This statistical insignificance of the lockdown treatment variable is not from the failure of the models to explain cross-county death patterns; about two-thirds of variation is explained by early May. The models show deaths are higher if the elderly or those in nursing homes are more of the population; patterns noted in popular discussion of Covid-19. Deaths are higher if whites are a lower share and blacks a higher share of the population, as noted by Millett et al. (2020). Counties with higher inequality and more people without health insurance experience more deaths. Fewer deaths occur if the smoking rate is higher, similar to what is found in the U.K. for 17 million NHS patients, where Williamson et al (2020) find current smokers less likely than others to die (as hospital in-patients) with confirmed COVID-19.

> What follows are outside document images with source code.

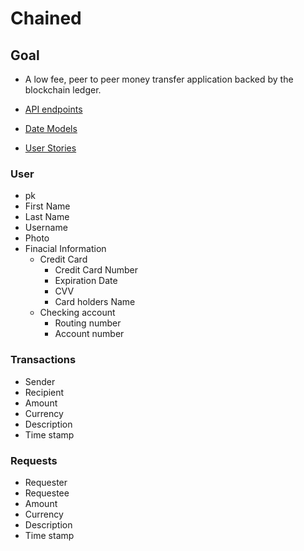 # Chained

## Goal
- A low fee, peer to peer money transfer application backed by the blockchain ledger.

- [API endpoints](endpoints.md)
- [Date Models](data_model.md)
- [User Stories](user_stories.md)

### User
- pk
- First Name
- Last Name
- Username
- Photo
- Finacial Information
  - Credit Card 
    - Credit Card Number
    - Expiration Date
    - CVV
    - Card holders Name
  - Checking account
    - Routing number
    - Account number

### Transactions
- Sender
- Recipient
- Amount
- Currency
- Description 
- Time stamp

### Requests 
- Requester
- Requestee
- Amount
- Currency
- Description 
- Time stamp


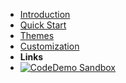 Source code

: 
- [Introduction](introduction)
- [Quick Start](quick-start)
- [Themes](themes)
- [Customization](customization)
- **Links**
- [![Code](https://icongr.am/feather/code.svg?size=16&color=808080)Demo Sandbox](https://cenit.io)
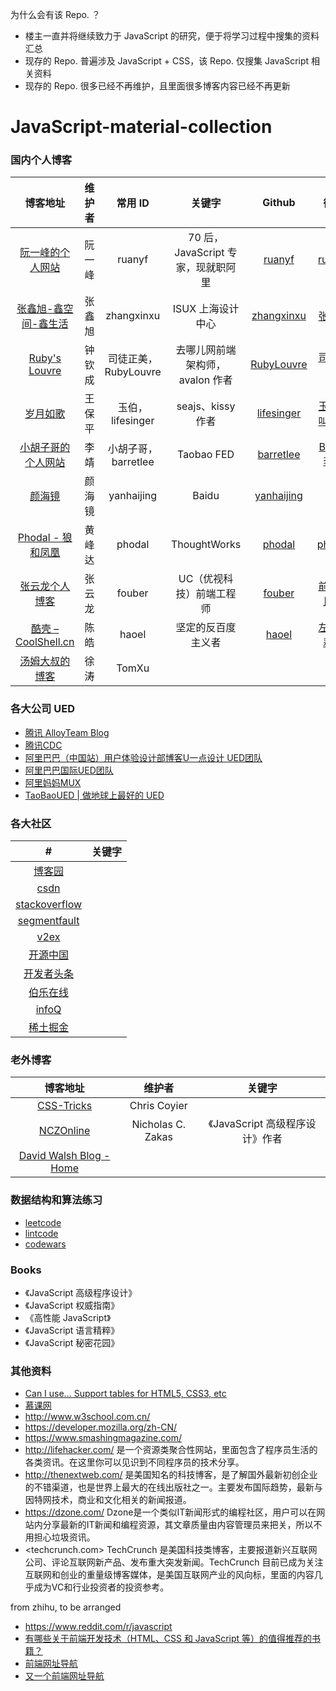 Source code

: 为什么会有该 Repo. ？

- 楼主一直并将继续致力于 JavaScript 的研究，便于将学习过程中搜集的资料汇总
- 现存的 Repo. 普遍涉及 JavaScript + CSS，该 Repo. 仅搜集 JavaScript 相关资料
- 现存的 Repo. 很多已经不再维护，且里面很多博客内容已经不再更新


# JavaScript-material-collection

### 国内个人博客

| 博客地址 | 维护者 | 常用 ID | 关键字 | Github | 微博 | 知乎 |
|:---:|:---:|:---:|:---:|:---:|:---:|:---:|
| [阮一峰的个人网站](http://www.ruanyifeng.com/home.html) | 阮一峰 | ruanyf | 70 后，JavaScript 专家，现就职阿里 | [ruanyf](https://github.com/ruanyf) | [ruanyf](http://weibo.com/ruanyf) | 
| [张鑫旭-鑫空间-鑫生活](http://www.zhangxinxu.com/wordpress/) | 张鑫旭 | zhangxinxu | ISUX 上海设计中心 | [zhangxinxu](https://github.com/zhangxinxu) | [张鑫旭](http://weibo.com/zhangxinxu) |
| [Ruby's Louvre](http://www.cnblogs.com/rubylouvre/) | 钟钦成 | 司徒正美，RubyLouvre | 去哪儿网前端架构师，avalon 作者 | [RubyLouvre](https://github.com/RubyLouvre) | [司徒正美](http://weibo.com/jslouvre) | [司徒正美](https://www.zhihu.com/people/si-tu-zheng-mei) |
| [岁月如歌](https://lifesinger.wordpress.com/) | 王保平 | 玉伯，lifesinger  | seajs、kissy 作者 | [lifesinger](https://github.com/lifesinger) | [玉伯也叫黑侠](http://weibo.com/lifesinger) | [玉伯](https://www.zhihu.com/people/lifesinger) |
| [小胡子哥的个人网站](http://www.barretlee.com/) | 李靖 | 小胡子哥，barretlee | Taobao FED | [barretlee](https://github.com/barretlee) | [Barret李靖](http://weibo.com/173248656) |
| [颜海镜](http://yanhaijing.com/) | 颜海镜 | yanhaijing | Baidu | [yanhaijing](https://github.com/yanhaijing) |  | [颜海镜](https://www.zhihu.com/people/yanhaijing) |
| [Phodal - 狼和凤凰](https://www.phodal.com/) | 黄峰达 | phodal | ThoughtWorks | [phodal](https://github.com/phodal) | [phodal](http://weibo.com/phodal) | [phodal](https://www.zhihu.com/people/phodal) |
| [张云龙个人博客](https://github.com/fouber/blog) | 张云龙 | fouber | UC（优视科技）前端工程师 | [fouber](https://github.com/fouber) | [前端农民工](http://www.weibo.com/fouber) | [张云龙](https://www.zhihu.com/people/fouber) |
| [酷壳 – CoolShell.cn](http://coolshell.cn/) | 陈皓 | haoel | 坚定的反百度主义者 | [haoel](https://github.com/haoel) | [左耳朵耗子](http://weibo.com/haoel) | 
| [汤姆大叔的博客](http://www.cnblogs.com/TomXu/) | 徐涛 | TomXu | 


### 各大公司 UED

- [腾讯 AlloyTeam Blog](http://www.alloyteam.com/)
- [腾讯CDC](http://cdc.tencent.com/)
- [阿里巴巴（中国站）用户体验设计部博客U一点设计 UED团队](http://www.aliued.cn/)
- [阿里巴巴国际UED团队](http://www.aliued.com/)
- [阿里妈妈MUX](http://mux.alimama.com/)
- [TaoBaoUED | 做地球上最好的 UED](http://ued.taobao.org/blog/)





### 各大社区

| # | 关键字 |
|:---:|:---:|
| [博客园](http://www.cnblogs.com/) |
| [csdn](http://www.csdn.net/) |
| [stackoverflow](http://stackoverflow.com/) |
| [segmentfault](https://segmentfault.com/) |
| [v2ex](http://v2ex.com/) |
| [开源中国](http://www.oschina.net/) |
| [开发者头条](http://toutiao.io/) |
| [伯乐在线](http://blog.jobbole.com/) |
| [infoQ](http://www.infoq.com/cn/) |
| [稀土掘金](http://gold.xitu.io/#/) | 



### 老外博客

| 博客地址 | 维护者 | 关键字 |
|:---:|:---:|:---:|
| [CSS-Tricks](https://css-tricks.com/) | Chris Coyier |
| [NCZOnline](https://www.nczonline.net/) | Nicholas C. Zakas | 《JavaScript 高级程序设计》作者 |
| [David Walsh Blog - Home](https://davidwalsh.name/) | 



### 数据结构和算法练习

- [leetcode](https://leetcode.com/)
- [lintcode](http://www.lintcode.com/zh-cn/)
- [codewars](https://www.codewars.com/)


### Books

- 《JavaScript 高级程序设计》
- 《JavaScript 权威指南》
- 《高性能 JavaScript》
- 《JavaScript 语言精粹》
- 《JavaScript 秘密花园》

### 其他资料

- [Can I use... Support tables for HTML5, CSS3, etc](http://caniuse.com/)
- [慕课网](http://www.imooc.com/)
- <http://www.w3school.com.cn/>
- <https://developer.mozilla.org/zh-CN/>
- <https://www.smashingmagazine.com/>
- <http://lifehacker.com/> 是一个资源类聚合性网站，里面包含了程序员生活的各类资讯。在这里你可以见识到不同程序员的技术分享。
- <http://thenextweb.com/> 是美国知名的科技博客，是了解国外最新初创企业的不错渠道，也是世界上最大的在线出版社之一。主要发布国际趋势，最新与因特网技术，商业和文化相关的新闻报道。
- <https://dzone.com/> Dzone是一个类似IT新闻形式的编程社区，用户可以在网站内分享最新的IT新闻和编程资源，其文章质量由内容管理员来把关，所以不用担心垃圾资讯。
- <techcrunch.com> TechCrunch 是美国科技类博客，主要报道新兴互联网公司、评论互联网新产品、发布重大突发新闻。TechCrunch 目前已成为关注互联网和创业的重量级博客媒体，是美国互联网产业的风向标，里面的内容几乎成为VC和行业投资者的投资参考。



from  zhihu, to be arranged

- <https://www.reddit.com/r/javascript>
- [有哪些关于前端开发技术（HTML、CSS 和 JavaScript 等）的值得推荐的书籍？](https://www.zhihu.com/question/19809484)
- [前端网址导航](http://whycss.com/)
- [又一个前端网址导航](http://blog.w3cub.com/navs/)

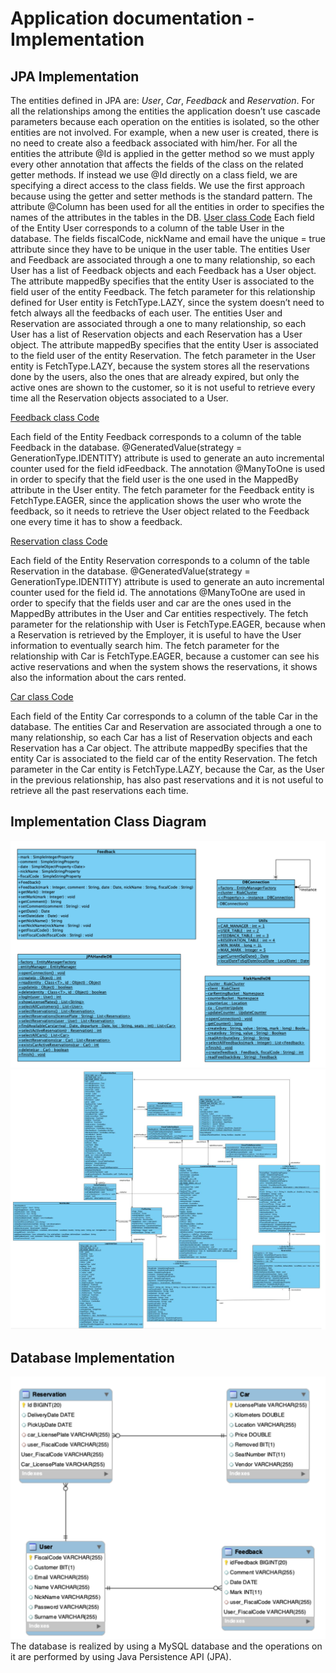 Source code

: # Application documentation - Implementation
## JPA Implementation
The entities defined in JPA are: *User*, *Car*, *Feedback* and *Reservation*.
For all the relationships among the entities the application doesn’t use cascade parameters because each operation on the entities is isolated, so the other entities are not involved.
For example, when a new user is created, there is no need to create also a feedback associated with him/her.
For all the entities the attribute @Id is applied in the getter method so we must apply every other annotation that affects the fields of the class on the related getter methods. If instead we use @Id directly on a class field, we are specifying a direct access to the class fields. We use the first approach because using the getter and setter methods is the standard pattern.
The attribute @Column has been used for all the entities in order to specifies the names of the attributes in the tables in the DB.
[User class Code](/src/User.java)
Each field of the Entity User corresponds to a column of the table User in the database.
The fields fiscalCode, nickName and email have the unique = true attribute since they have to be unique in the user table.
The entities User and Feedback are associated through a one to many relationship, so each User has a list of Feedback objects and each Feedback has a User object. The attribute mappedBy specifies that the entity User is associated to the field user of the entity Feedback.
The fetch parameter for this relationship defined for User entity is FetchType.LAZY, since the system doesn’t need to fetch always all the feedbacks of each user.
The entities User and Reservation are associated through a one to many relationship, so each User has a list of Reservation objects and each Reservation has a User object. The attribute mappedBy specifies that the entity User is associated to the field user of the entity Reservation.
The fetch parameter in the User entity is FetchType.LAZY, because the system stores all the reservations done by the users, also the ones that are already expired, but only the active ones are shown to the customer, so it is not useful to retrieve every time all the Reservation objects associated to a User.

[Feedback class Code](/src/Feedback.java)

Each field of the Entity Feedback corresponds to a column of the table Feedback in the database. @GeneratedValue(strategy = GenerationType.IDENTITY) attribute is used to generate an auto incremental counter used for the field idFeedback.
The annotation @ManyToOne is used in order to specify that the field user is the one used in the MappedBy attribute in the User entity.
The fetch parameter for the Feedback entity is FetchType.EAGER, since the application shows the user who wrote the feedback, so it needs to retrieve the User object related to the Feedback one every time it has to show a feedback.

[Reservation class Code](/src/Reservation.java)

Each field of the Entity Reservation corresponds to a column of the table Reservation in the database.
@GeneratedValue(strategy = GenerationType.IDENTITY) attribute is used to generate an auto incremental counter used for the field id.
The annotations @ManyToOne are used in order to specify that the fields user and car are the ones used in the MappedBy attributes in the User and Car entities respectively.
The fetch parameter for the relationship with User is FetchType.EAGER, because when a Reservation is retrieved by the Employer, it is useful to have the User information to eventually search him.
The fetch parameter for the relationship with Car is FetchType.EAGER, because a customer can see his active reservations and when the system shows the reservations, it shows also the information about the cars rented.

[Car class Code](/src/Car.java)

Each field of the Entity Car corresponds to a column of the table Car in the database.
The entities Car and Reservation are associated through a one to many relationship, so each Car has a list of Reservation objects and each Reservation has a Car object. The attribute mappedBy specifies that the entity Car is associated to the field car of the entity Reservation.
The fetch parameter in the Car entity is FetchType.LAZY, because the Car, as the User in the previous relationship, has also past reservations and it is not useful to retrieve all the past reservations each time.

## Implementation Class Diagram
![Implementation class diagram 1](/Images/implementation_classs1.png)
![Implementation class diagram 2](/Images/implementation_classs2.png)

## Database Implementation
![Database Implementation](/Images/database_implementation.png)
The database is realized by using a MySQL database and the operations on it are performed by using Java Persistence API (JPA).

Five sensitivity analyses confirm the result that lockdowns are ineffective at reducing Covid-19 deaths. The first weights by county population; the 5th percentile county has under 3000 people while the 95th percentile has 450,000 so a case can be made for more weight on populous counties. The second uses death rates (by 11 May). The third uses IV-Poisson count data models, and the fourth uses LIML which may be preferred if there are weak instruments. In all four of these alternative approaches, lockdowns have no impact on Covid-19 deaths. The last sensitivity analysis is just for Texas, which had a more even split of 89 counties with lockdown and 165 with social distancing. The IV results show no effect of lockdown but with OLS it seems that counties with a lockdown have more deaths – a pattern strengthening over time (e.g. lockdown counties have 37.1% (SE = 18.6%) more deaths by 11 May).12
3. Summary and implications for New Zealand
Lockdowns are ineffective at reducing Covid-19 deaths. Variation amongst counties in the United States, where over one-fifth had no lockdown, shows no impact of lockdowns. Specifically, one cannot reject the hypothesis of zero difference in deaths between lockdown and non-lockdown counties. Using these results to inform a counterfactual of what would have happened if New Zealand had not gone into a Level 4 lockdown faces the criticism that the setting is different. Yet it is a universal force of human nature – privately taking steps to reduce exposure to a new risk – that likely makes lockdown superfluous. Moreover, evidence from elsewhere suggests that lockdowns were either superfluous (Homburg, 2020; Stone, 2020) or cause total deaths to rise because of non-Covid mortality (Williams, Crookes, Glass, & Glass, 2020).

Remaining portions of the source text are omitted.